▸ Task description
Although pictures appear in the data, the answer should contain only the lines from its start through the line with "- [How we built", written out exactly.

:: Available records ::

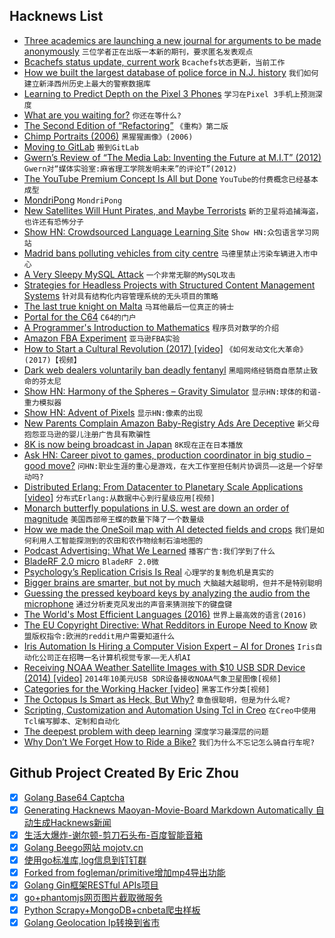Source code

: ## Hacknews List


- [Three academics are launching a new journal for arguments to be made anonymously](https://www.theguardian.com/society/2018/dec/02/journal-of-controversial-ideas-jeff-mcmahan-peter-singer-francesca-minerva-identity-politics)  `三位学者正在出版一本新的期刊，要求匿名发表观点`
- [Bcachefs status update, current work](https://lkml.org/lkml/2018/12/2/46)  `Bcachefs状态更新，当前工作`
- [How we built the largest database of police force in N.J. history](https://www.nj.com/news/index.ssf/2018/11/how_we_built_the_most_comprehensive_statewide_database_of_police_force_in_the_us.html)  `我们如何建立新泽西州历史上最大的警察数据库`
- [Learning to Predict Depth on the Pixel 3 Phones](https://ai.googleblog.com/2018/11/learning-to-predict-depth-on-pixel-3.html)  `学习在Pixel 3手机上预测深度`
- [What are you waiting for?](http://science.sciencemag.org/content/362/6414/610.long)  `你还在等什么?`
- [The Second Edition of “Refactoring”](https://martinfowler.com/articles/refactoring-2nd-ed.html)  `《重构》第二版`
- [Chimp Portraits (2006)](http://franknoelker.com/collection/chimp-portraits)  `黑猩猩画像》(2006)`
- [Moving to GitLab](https://mail.haskell.org/pipermail/ghc-devs/2018-December/016613.html)  `搬到GitLab`
- [Gwern’s Review of “The Media Lab: Inventing the Future at M.I.T” (2012)](https://www.goodreads.com/review/show/373688680)  `Gwern对“媒体实验室:麻省理工学院发明未来”的评论T”(2012)`
- [The YouTube Premium Concept Is All but Done](https://www.hollywoodreporter.com/bastard-machine/critics-notebook-youtube-premium-concept-is-all-but-done-1164556)  `YouTube的付费概念已经基本成型`
- [MondriPong](http://www.kmhcreative.com/labs/demos/MondriPong/index.html)  `MondriPong`
- [New Satellites Will Hunt Pirates, and Maybe Terrorists](https://www.bloomberg.com/news/articles/2018-11-30/spacex-to-loft-satellites-to-hunt-pirates-and-maybe-terrorists)  `新的卫星将追捕海盗，也许还有恐怖分子`
- [Show HN: Crowdsourced Language Learning Site](https://littlelingua.eu)  `Show HN:众包语言学习网站`
- [Madrid bans polluting vehicles from city centre](https://www.theguardian.com/cities/2018/nov/30/its-the-only-way-forward-madrid-bans-polluting-vehicles-from-city-centre)  `马德里禁止污染车辆进入市中心`
- [A Very Sleepy MySQL Attack](https://blog.cotten.io/a-very-sleepy-mysql-attack-bff80975fda7)  `一个非常无聊的MySQL攻击`
- [Strategies for Headless Projects with Structured Content Management Systems](https://www.smashingmagazine.com/2018/11/structured-content-done-right/)  `针对具有结构化内容管理系统的无头项目的策略`
- [The last true knight on Malta](http://www.bbc.com/travel/story/20181129-the-last-true-knight-on-malta)  `马耳他最后一位真正的骑士`
- [Portal for the C64](https://www.jamiefuller.com/portal/)  `C64的门户`
- [A Programmer&#39;s Introduction to Mathematics](https://jeremykun.com/2018/12/01/a-programmers-introduction-to-mathematics/)  `程序员对数学的介绍`
- [Amazon FBA Experiment](https://fbaexperiment.com/start-amazon-fba-experiment/)  `亚马逊FBA实验`
- [How to Start a Cultural Revolution (2017) [video]](https://www.youtube.com/watch?v=YVVick2kf8c)  `《如何发动文化大革命》(2017)【视频】`
- [Dark web dealers voluntarily ban deadly fentanyl](https://www.theguardian.com/society/2018/dec/01/dark-web-dealers-voluntary-ban-deadly-fentanyl)  `黑暗网络经销商自愿禁止致命的芬太尼`
- [Show HN: Harmony of the Spheres – Gravity Simulator](https://thehappykoala.github.io/Harmony-of-the-Spheres/)  `显示HN:球体的和谐-重力模拟器`
- [Show HN: Advent of Pixels](https://advent.klart.io/)  `显示HN:像素的出现`
- [New Parents Complain Amazon Baby-Registry Ads Are Deceptive](https://www.wsj.com/articles/new-parents-complain-amazon-ads-are-deceptive-1543417201)  `新父母抱怨亚马逊的婴儿注册广告具有欺骗性`
- [8K is now being broadcast in Japan](https://www.newsshooter.com/2018/12/01/8k-is-now-being-broadcast-in-japan/)  `8K现在正在日本播放`
- [Ask HN: Career pivot to games, production coordinator in big studio – good move?](item?id=18577768)  `问HN:职业生涯的重心是游戏，在大工作室担任制片协调员——这是一个好举动吗?`
- [Distributed Erlang: From Datacenter to Planetary Scale Applications [video]](https://www.youtube.com/watch?v=01vedKGBQkQ)  `分布式Erlang:从数据中心到行星级应用[视频]`
- [Monarch butterfly populations in U.S. west are down an order of magnitude](https://qz.com/1480192/monarch-populations-in-the-us-west-are-down-86-this-year/)  `美国西部帝王蝶的数量下降了一个数量级`
- [How we made the OneSoil map with AI detected fields and crops](https://blog.onesoil.ai/en/onesoil-map)  `我们是如何利用人工智能探测到的农田和农作物绘制石油地图的`
- [Podcast Advertising: What We Learned](https://ahrefs.com/blog/podcast-advertising/)  `播客广告:我们学到了什么`
- [BladeRF 2.0 micro](https://www.nuand.com/bladerf-2-0-micro/)  `BladeRF 2.0微`
- [Psychology’s Replication Crisis Is Real](https://www.theatlantic.com/science/archive/2018/11/psychologys-replication-crisis-real/576223/)  `心理学的复制危机是真实的`
- [Bigger brains are smarter, but not by much](https://medicalxpress.com/news/2018-11-bigger-brains-smarter.html)  `大脑越大越聪明，但并不是特别聪明`
- [Guessing the pressed keyboard keys by analyzing the audio from the microphone](https://github.com/ggerganov/kbd-audio)  `通过分析麦克风发出的声音来猜测按下的键盘键`
- [The World&#39;s Most Efficient Languages (2016)](http://www.theatlantic.com/international/archive/2016/06/complex-languages/489389/)  `世界上最高效的语言(2016)`
- [The EU Copyright Directive: What Redditors in Europe Need to Know](https://redditblog.com/2018/11/28/the-eu-copyright-directive-what-redditors-in-europe-need-to-know/)  `欧盟版权指令:欧洲的reddit用户需要知道什么`
- [Iris Automation Is Hiring a Computer Vision Expert – AI for Drones](http://www.irisonboard.com/careers/)  `Iris自动化公司正在招聘一名计算机视觉专家——无人机AI`
- [Receiving NOAA Weather Satellite Images with $10 USB SDR Device (2014) [video]](https://www.youtube.com/watch?v=0efTTWMl3v0)  `2014年10美元USB SDR设备接收NOAA气象卫星图像[视频]`
- [Categories for the Working Hacker [video]](https://www.youtube.com/watch?v=gui_SE8rJUM)  `黑客工作分类[视频]`
- [The Octopus Is Smart as Heck, But Why?](https://www.nytimes.com/2018/11/30/science/animal-intelligence-octopus-cephalopods.html)  `章鱼很聪明，但是为什么呢?`
- [Scripting, Customization and Automation Using Tcl in Creo](https://wiki.tcl-lang.org/page/Tcl&#43;for&#43;Creo)  `在Creo中使用Tcl编写脚本、定制和自动化`
- [The deepest problem with deep learning](https://medium.com/@GaryMarcus/the-deepest-problem-with-deep-learning-91c5991f5695)  `深度学习最深层的问题`
- [Why Don’t We Forget How to Ride a Bike?](https://www.scientificamerican.com/article/why-dont-we-forget-how-to-ride-a-bike/)  `我们为什么不忘记怎么骑自行车呢?`

## Github Project Created By Eric Zhou

- [x] [Golang Base64 Captcha](https://github.com/mojocn/base64Captcha)
- [x] [Generating Hacknews Maoyan-Movie-Board Markdown Automatically 自动生成Hacknews新闻](https://github.com/dejavuzhou/md-genie)
- [x] [生活大爆炸-谢尔顿-剪刀石头布-百度智能音箱](https://github.com/mojocn/dueros-bang-game)
- [x] [Golang Beego网站 mojotv.cn](https://github.com/mojocn/www.mojotv.cn)
- [x] [使用go标准库,log信息到钉钉群](https://github.com/mojocn/dooger)
- [x] [Forked from fogleman/primitive增加mp4导出功能](https://github.com/mojocn/primitive)
- [x] [Golang Gin框架RESTful APIs项目](https://github.com/JJJJJJJerk/ezier-golang-web-api-framework)
- [x] [go+phantomjs网页图片截取微服务](https://github.com/mojocn/screen_shot)
- [x] [Python Scrapy+MongoDB+cnbeta爬虫样板](https://github.com/mojocn/scrapy_mongodb_boilerplate_cnbeta)
- [x] [Golang Geolocation Ip转换到省市](https://github.com/mojocn/ip2location)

:::

▸ Your solution
Source code

: ## Hacknews List


- [Three academics are launching a new journal for arguments to be made anonymously](https://www.theguardian.com/society/2018/dec/02/journal-of-controversial-ideas-jeff-mcmahan-peter-singer-francesca-minerva-identity-politics)  `三位学者正在出版一本新的期刊，要求匿名发表观点`
- [Bcachefs status update, current work](https://lkml.org/lkml/2018/12/2/46)  `Bcachefs状态更新，当前工作`
- [How we built the largest database of police force in N.J. history](https://www.nj.com/news/index.ssf/2018/11/how_we_built_the_most_comprehensive_statewide_database_of_police_force_in_the_us.html)  `我们如何建立新泽西州历史上最大的警察数据库`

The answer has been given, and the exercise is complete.